4. Numerical Application

In this section, the applicability of the proposed method is shown by using numerical data simulated with “ANSYS-APDL 14.0” commercial software under free vibration. Six cases of damage are applied, where the crack position and its depth vary in each case. The dimensions and material of the cantilever beam are represented in Table 1. First, points are created to construct the area of the beam with a U-shaped edge crack on its top surface. The crack width is 0.1 mm. A six nodes triangular element “PLANE2” is selected to model the beam. Then, the beam is discritized into 2389 triangular elements with 5352 nodes. After meshing, the cantilever boundary condition is applied, by constraining all degrees of freedoms of the nodes located at the left end of the beam. Finally, “BLOCK LANCZOS” mode extraction method is used to calculate the natural frequencies of the beam.

The first four frequencies calculated for each case are represented in

Table 2. Natural frequencies of the numerical application.

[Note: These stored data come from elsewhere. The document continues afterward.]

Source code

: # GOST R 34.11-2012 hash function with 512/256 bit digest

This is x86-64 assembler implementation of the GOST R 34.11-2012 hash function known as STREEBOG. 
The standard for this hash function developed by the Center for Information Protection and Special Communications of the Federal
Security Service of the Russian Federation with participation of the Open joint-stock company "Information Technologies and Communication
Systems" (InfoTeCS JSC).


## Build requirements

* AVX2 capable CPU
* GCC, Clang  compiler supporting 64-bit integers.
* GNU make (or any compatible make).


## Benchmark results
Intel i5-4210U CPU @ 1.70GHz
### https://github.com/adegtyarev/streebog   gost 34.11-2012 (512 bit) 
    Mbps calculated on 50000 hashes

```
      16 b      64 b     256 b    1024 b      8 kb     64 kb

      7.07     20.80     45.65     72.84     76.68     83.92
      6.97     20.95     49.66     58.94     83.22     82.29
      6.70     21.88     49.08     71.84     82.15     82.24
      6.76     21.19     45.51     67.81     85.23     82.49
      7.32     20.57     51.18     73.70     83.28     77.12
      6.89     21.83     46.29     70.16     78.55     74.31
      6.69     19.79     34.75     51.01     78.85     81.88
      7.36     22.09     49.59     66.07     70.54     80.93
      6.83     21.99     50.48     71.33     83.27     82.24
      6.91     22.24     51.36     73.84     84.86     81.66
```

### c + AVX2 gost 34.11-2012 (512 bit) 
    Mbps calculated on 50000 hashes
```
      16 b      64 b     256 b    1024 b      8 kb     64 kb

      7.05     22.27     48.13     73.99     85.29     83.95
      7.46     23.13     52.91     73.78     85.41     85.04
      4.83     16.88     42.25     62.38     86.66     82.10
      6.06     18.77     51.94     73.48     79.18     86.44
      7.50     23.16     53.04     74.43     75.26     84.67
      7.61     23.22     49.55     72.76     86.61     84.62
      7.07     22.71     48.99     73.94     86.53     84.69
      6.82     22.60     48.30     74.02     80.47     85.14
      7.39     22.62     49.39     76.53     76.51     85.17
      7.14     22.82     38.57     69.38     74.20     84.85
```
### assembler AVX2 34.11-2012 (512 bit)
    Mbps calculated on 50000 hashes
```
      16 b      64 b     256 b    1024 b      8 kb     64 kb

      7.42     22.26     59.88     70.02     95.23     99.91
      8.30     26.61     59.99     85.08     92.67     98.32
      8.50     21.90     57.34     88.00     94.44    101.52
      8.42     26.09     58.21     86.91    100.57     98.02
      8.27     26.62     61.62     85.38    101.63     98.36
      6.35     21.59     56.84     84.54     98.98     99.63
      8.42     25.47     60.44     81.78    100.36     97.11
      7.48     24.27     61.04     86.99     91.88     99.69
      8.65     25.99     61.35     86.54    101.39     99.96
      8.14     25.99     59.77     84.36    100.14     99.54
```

Cracks			Natural Frequencies
Case	${\mathit{l}}_{\mathit{d}}$ (mm)	$\overline{{\mathit{h}}_{\mathit{d}}}$ (%)	f1	f2	f3	f4
0	0	0	17.265	108.11	302.34	591.42
1	150	20	17.185	108.09	301.27	589.05
2	150	40	16.911	108.02	297.64	581.41
3	300	15	17.253	107.78	302.34	589.64
4	300	50	17.09	103.58	302.34	568.64
5	450	30	17.263	107.64	298.47	584.89
6	450	60	17.241	105.04	279.46	558.25

. The case 0 indicates the frequencies of the intact beam. Using these frequencies and by following the approach presented in Section 3, the crack position is varied with a step of 1% (6 mm) and the crack positions are localized by the correlation (Figure 7). Then, the crack is quantified, using the inverse method by varying the crack depth with a step of 1% (Figure 8).

The results of the localization and quantification of the crack are shown in

Table 3. Damage detection for the numerical application.

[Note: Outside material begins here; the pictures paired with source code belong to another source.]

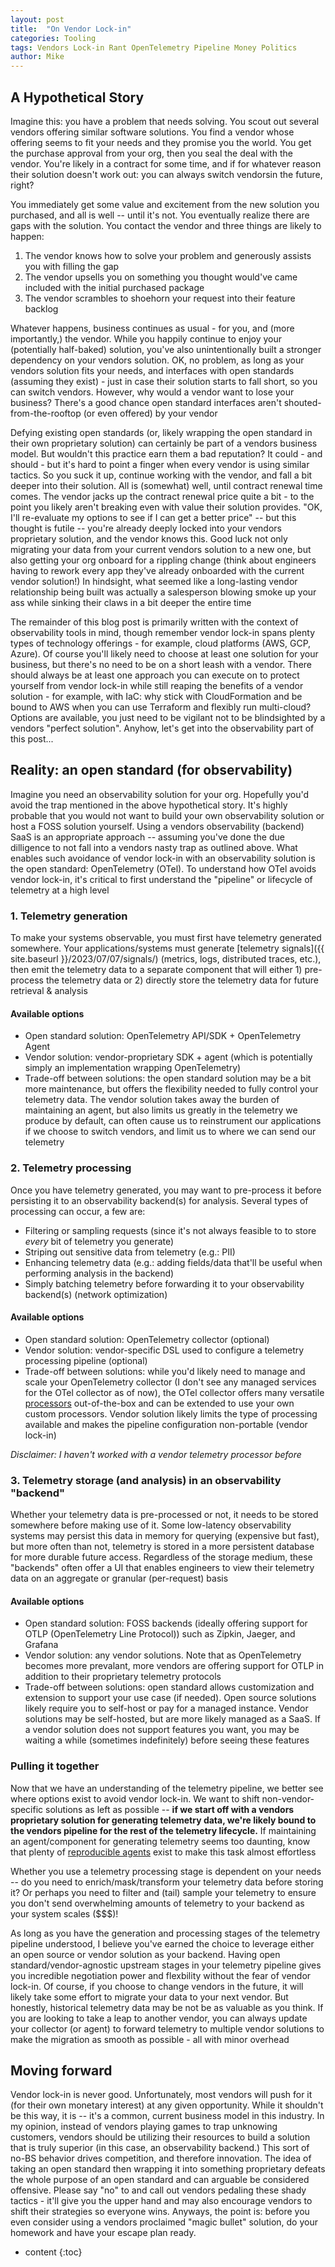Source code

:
 ```yaml
---
layout: post
title:  "On Vendor Lock-in"
categories: Tooling
tags: Vendors Lock-in Rant OpenTelemetry Pipeline Money Politics
author: Mike
---
```


## A Hypothetical Story
Imagine this: you have a problem that needs solving. You scout out several vendors offering similar software solutions. You find a vendor whose offering seems to fit your needs and they promise you the world. You get the purchase approval from your org, then you seal the deal with the vendor. You're likely in a contract for some time, and if for whatever reason their solution doesn't work out: you can always switch vendorsin the future, right?

You immediately get some value and excitement from the new solution you purchased, and all is well -- until it's not. You eventually realize there are gaps with the solution. You contact the vendor and three things are likely to happen:
1. The vendor knows how to solve your problem and generously assists you with filling the gap
2. The vendor upsells you on something you thought would've came included with the initial purchased package
3. The vendor scrambles to shoehorn your request into their feature backlog

Whatever happens, business continues as usual - for you, and (more importantly,) the vendor. While you happily continue to enjoy your (potentially half-baked) solution, you've also unintentionally built a stronger dependency on your vendors solution. OK, no problem, as long as your vendors solution fits your needs, and interfaces with open standards (assuming they exist) - just in case their solution starts to fall short, so you can switch vendors. However, why would a vendor want to lose your business? There's a good chance open standard interfaces aren't shouted-from-the-rooftop (or even offered) by your vendor

Defying existing open standards (or, likely wrapping the open standard in their own proprietary solution) can certainly be part of a vendors business model. But wouldn't this practice earn them a bad reputation? It could - and should - but it's hard to point a finger when every vendor is using similar tactics. So you suck it up, continue working with the vendor, and fall a bit deeper into their solution. All is (somewhat) well, until contract renewal time comes. The vendor jacks up the contract renewal price quite a bit - to the point you likely aren't breaking even with value their solution provides. "OK, I'll re-evaluate my options to see if I can get a better price" -- but this thought is futile -- you're already deeply locked into your vendors proprietary solution, and the vendor knows this. Good luck not only migrating your data from your current vendors solution to a new one, but also getting your org onboard for a rippling change (think about engineers having to rework every app they've already onboarded with the current vendor solution!) In hindsight, what seemed like a long-lasting vendor relationship being built was actually a salesperson blowing smoke up your ass while sinking their claws in a bit deeper the entire time

The remainder of this blog post is primarily written with the context of observability tools in mind, though remember vendor lock-in spans plenty types of technology offerings - for example, cloud platforms (AWS, GCP, Azure). Of course you'll likely need to choose at least one solution for your business, but there's no need to be on a short leash with a vendor. There should always be at least one approach you can execute on to protect yourself from vendor lock-in while still reaping the benefits of a vendor solution - for example, with IaC: why stick with CloudFormation and be bound to AWS when you can use Terraform and flexibly run multi-cloud? Options are available, you just need to be vigilant not to be blindsighted by a vendors "perfect solution". Anyhow, let's get into the observability part of this post...

## Reality: an open standard (for observability)
Imagine you need an observability solution for your org. Hopefully you'd avoid the trap mentioned in the above hypothetical story. It's highly probable that you would not want to build your own observability solution or host a FOSS solution yourself. Using a vendors observability (backend) SaaS is an appropriate approach -- assuming you've done the due dilligence to not fall into a vendors nasty trap as outlined above. What enables such avoidance of vendor lock-in with an observability solution is the open standard: OpenTelemetry (OTel). To understand how OTel avoids vendor lock-in, it's critical to first understand the "pipeline" or lifecycle of telemetry at a high level

### 1. Telemetry generation
To make your systems observable, you must first have telemetry generated somewhere. Your applications/systems must generate [telemetry signals]({{ site.baseurl }}/2023/07/07/signals/) (metrics, logs, distributed traces, etc.), then emit the telemetry data to a separate component that will either 1) pre-process the telemetry data or 2) directly store the telemetry data for future retrieval & analysis

#### Available options
- Open standard solution: OpenTelemetry API/SDK + OpenTelemetry Agent
- Vendor solution: vendor-proprietary SDK + agent (which is potentially simply an implementation wrapping OpenTelemetry)
- Trade-off between solutions: the open standard solution may be a bit more maintenance, but offers the flexibility needed to fully control your telemetry data. The vendor solution takes away the burden of maintaining an agent, but also limits us greatly in the telemetry we produce by default, can often cause us to reinstrument our applications if we choose to switch vendors, and limit us to where we can send our telemetry

### 2. Telemetry processing
Once you have telemetry generated, you may want to pre-process it before persisting it to an observability backend(s) for analysis. Several types of processing can occur, a few are:
- Filtering or sampling requests (since it's not always feasible to to store *every* bit of telemetry you generate)
- Striping out sensitive data from telemetry (e.g.: PII)
- Enhancing telemetry data (e.g.: adding fields/data that'll be useful when performing analysis in the backend)
- Simply batching telemetry before forwarding it to your observability backend(s) (network optimization)

#### Available options
- Open standard solution: OpenTelemetry collector (optional)
- Vendor solution: vendor-specific DSL used to configure a telemetry processing pipeline (optional)
- Trade-off between solutions: while you'd likely need to manage and scale your OpenTelemetry collector (I don't see any managed services for the OTel collector as of now), the OTel collector offers many versatile [processors](https://github.com/open-telemetry/opentelemetry-collector-contrib/tree/main/processor) out-of-the-box and can be extended to use your own custom processors. Vendor solution likely limits the type of processing available and makes the pipeline configuration non-portable (vendor lock-in)

*Disclaimer: I haven't worked with a vendor telemetry processor before*

### 3. Telemetry storage (and analysis) in an observability "backend"
Whether your telemetry data is pre-processed or not, it needs to be stored somewhere before making use of it. Some low-latency observability systems may persist this data in memory for querying (expensive but fast), but more often than not, telemetry is stored in a more persistent database for more durable future access. Regardless of the storage medium, these "backends" often offer a UI that enables engineers to view their telemetry data on an aggregate or granular (per-request) basis

#### Available options
- Open standard solution: FOSS backends (ideally offering support for OTLP (OpenTelemetry Line Protocol)) such as Zipkin, Jaeger, and Grafana
- Vendor solution: any vendor solutions. Note that as OpenTelemetry becomes more prevalant, more vendors are offering support for OTLP in addition to their proprietary telemetry protocols
- Trade-off between solutions: open standard allows customization and extension to support your use case (if needed). Open source solutions likely require you to self-host or pay for a managed instance. Vendor solutions may be self-hosted, but are more likely managed as a SaaS. If a vendor solution does not support features you want, you may be waiting a while (sometimes indefinitely) before seeing these features

### Pulling it together
Now that we have an understanding of the telemetry pipeline, we better see where options exist to avoid vendor lock-in. We want to shift non-vendor-specific solutions as left as possible -- **if we start off with a vendors proprietary solution for generating telemetry data, we're likely bound to the vendors pipeline for the rest of the telemetry lifecycle.** If maintaining an agent/component for generating telemetry seems too daunting, know that plenty of [reproducible agents](https://github.com/open-telemetry/opentelemetry-lambda#extension-layer-language-support) exist to make this task almost effortless

Whether you use a telemetry processing stage is dependent on your needs -- do you need to enrich/mask/transform your telemetry data before storing it? Or perhaps you need to filter and (tail) sample your telemetry to ensure you don't send overwhelming amounts of telemetry to your backend as your system scales ($$$)!

As long as you have the generation and processing stages of the telemetry pipeline understood, I believe you've earned the choice to leverage either an open source or vendor solution as your backend. Having open standard/vendor-agnostic upstream stages in your telemetry pipeline gives you incredible negotiation power and flexbility without the fear of vendor lock-in. Of course, if you choose to change vendors in the future, it will likely take some effort to migrate your data to your next vendor. But honestly, historical telemetry data may be not be as valuable as you think. If you are looking to take a leap to another vendor, you can always update your collector (or agent) to forward telemetry to multiple vendor solutions to make the migration as smooth as possible - all with minor overhead

## Moving forward
Vendor lock-in is never good. Unfortunately, most vendors will push for it (for their own monetary interest) at any given opportunity. While it shouldn't be this way, it is -- it's a common, current business model in this industry. In my opinion, instead of vendors playing games to trap unknowing customers, vendors should be utilizing their resources to build a solution that is truly superior (in this case, an observability backend.) This sort of no-BS behavior drives competition, and therefore innovation. The idea of taking an open standard then wrapping it into something proprietary defeats the whole purpose of an open standard and can arguable be considered offensive. Please say "no" to and call out vendors pedaling these shady tactics - it'll give you the upper hand and may also encourage vendors to shift their strategies so everyone wins. Anyways, the point is: before you even consider using a vendors proclaimed "magic bullet" solution, do your homework and have your escape plan ready.

* content
{:toc}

Case	${\mathit{l}}_{\mathit{d}}$ (mm)	Error (%)	$\overline{{\mathit{h}}_{\mathit{d}}}$ (%)	Error (%)
1	150	0	21.47	1.47
2	150	0	42.62	1.62
3	302	0.33	16.27	1.27
4	300	0	52.86	2.86
5	452	0.33	32.51	2.51
6	446	0.67	62.17	2.17

. These results show that the estimated values are closed to the exact ones with an error between 0 and 0.67% for the localization and an error between 1.27% and 2.86% for the quantification. In conclusion, the method can be applied to locate and quantify the cracks in beams.

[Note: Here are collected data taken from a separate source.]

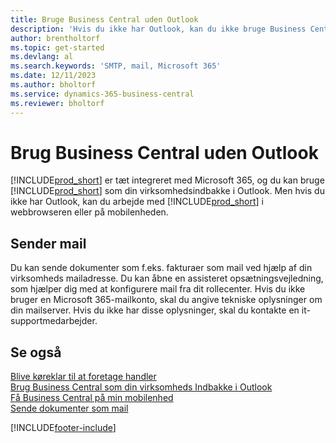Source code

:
 ```yaml
---
title: Bruge Business Central uden Outlook
description: 'Hvis du ikke har Outlook, kan du ikke bruge Business Central som din virksomhedsindbakke i Outlook, men du kan arbejde i en browser eller på mobilenheden.'
author: brentholtorf
ms.topic: get-started
ms.devlang: al
ms.search.keywords: 'SMTP, mail, Microsoft 365'
ms.date: 12/11/2023
ms.author: bholtorf
ms.service: dynamics-365-business-central
ms.reviewer: bholtorf
---
```

# <a name="use-business-central-without-outlook"></a>Brug Business Central uden Outlook
[!INCLUDE[prod_short](includes/prod_short.md)] er tæt integreret med Microsoft 365, og du kan bruge [!INCLUDE[prod_short](includes/prod_short.md)] som din virksomhedsindbakke i Outlook. Men hvis du ikke har Outlook, kan du arbejde med [!INCLUDE[prod_short](includes/prod_short.md)] i webbrowseren eller på mobilenheden.  

## <a name="sending-email"></a>Sender mail
Du kan sende dokumenter som f.eks. fakturaer som mail ved hjælp af din virksomheds mailadresse. Du kan åbne en assisteret opsætningsvejledning, som hjælper dig med at konfigurere mail fra dit rollecenter. Hvis du ikke bruger en Microsoft 365-mailkonto, skal du angive tekniske oplysninger om din mailserver. Hvis du ikke har disse oplysninger, skal du kontakte en it-supportmedarbejder.  


## <a name="see-also"></a>Se også
[Blive køreklar til at foretage handler](ui-get-ready-business.md)  
[Brug Business Central som din virksomheds Indbakke i Outlook](admin-outlook.md)  
[Få Business Central på min mobilenhed](install-mobile-app.md)  
[Sende dokumenter som mail](ui-how-send-documents-email.md)


[!INCLUDE[footer-include](includes/footer-banner.md)]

5. Experimental Application

To verify the applicability of the crack detection method, an experimental application has been conducted. The test specimen is a cantilever beam made of aluminum alloy type Zicral (7075). The dimensions, the mechanical properties and the boundary conditions of the beam were chosen exactly similar to those described in the numerical study (Table 1). Figure 9 shows the experimental setup conducted in this study (Brüel and Kjær brand). The cantilever beam is stimulated by an impact hammer (Type 8206-001) which produces a force and measures it at the same time. An accelerometer (Type 4507-B-004) is used to capture the data, which is studied with data acquisition (Type 3560C) and Vold–Kalman filter connected to the computer. The measurement software (pulse labshop) is used to extract the natural frequencies using fast Fourier transform within a frequency range of 0–2 kHz for sampling rate of 6400 points.

First, the intact beam has been tested. Then, the crack has been introduced in the lateral axis by using a wire-cut electro-erosion machine (Figure 10). The first crack is located at the position l_d1 = 57 mm with a half-width of the beam. For the second case, the beam with the first crack is considered as an undamaged beam and a second crack has been introduced at the location of l_d2 = 330 mm.

It is noted that the boundary condition before and after the crack creation would be slightly changed because the beam is moved to the cutting machine and reinstalled for the data acquisition. However, the authors have tried to minimize these changes in the boundary condition by taking some benchmarks such as measuring the clamping force of the fixed boundary condition by a torque wrench; also, we have put an obstacle to mark the location of the embedding. But even that is not enough and there is an irregularity which causes an additional error in the estimation results.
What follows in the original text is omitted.